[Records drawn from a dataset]
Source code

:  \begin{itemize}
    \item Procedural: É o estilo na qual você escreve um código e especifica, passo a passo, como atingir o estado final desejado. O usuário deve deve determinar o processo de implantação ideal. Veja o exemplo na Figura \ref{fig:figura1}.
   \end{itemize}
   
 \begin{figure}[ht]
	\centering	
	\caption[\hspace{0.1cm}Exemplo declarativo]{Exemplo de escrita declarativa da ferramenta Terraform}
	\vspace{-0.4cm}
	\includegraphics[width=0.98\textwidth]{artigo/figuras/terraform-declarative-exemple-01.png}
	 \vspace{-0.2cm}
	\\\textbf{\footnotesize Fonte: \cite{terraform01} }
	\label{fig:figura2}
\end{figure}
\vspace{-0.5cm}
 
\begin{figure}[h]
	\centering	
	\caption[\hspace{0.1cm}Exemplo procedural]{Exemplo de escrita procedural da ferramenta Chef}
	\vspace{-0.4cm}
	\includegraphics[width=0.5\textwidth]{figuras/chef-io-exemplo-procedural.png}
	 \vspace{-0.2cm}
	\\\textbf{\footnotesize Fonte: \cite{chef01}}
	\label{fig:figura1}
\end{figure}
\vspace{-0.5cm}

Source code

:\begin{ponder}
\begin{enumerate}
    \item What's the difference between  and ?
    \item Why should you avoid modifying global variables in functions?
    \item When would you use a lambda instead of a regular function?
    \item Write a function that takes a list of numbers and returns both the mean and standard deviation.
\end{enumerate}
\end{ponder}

# WORK TO COMPLETE
From the records above, copy every line that holds the word "textwidth".

# ANSWER SECTION
	\includegraphics[width=0.98\textwidth]{artigo/figuras/terraform-declarative-exemple-01.png}
	\includegraphics[width=0.5\textwidth]{figuras/chef-io-exemplo-procedural.png}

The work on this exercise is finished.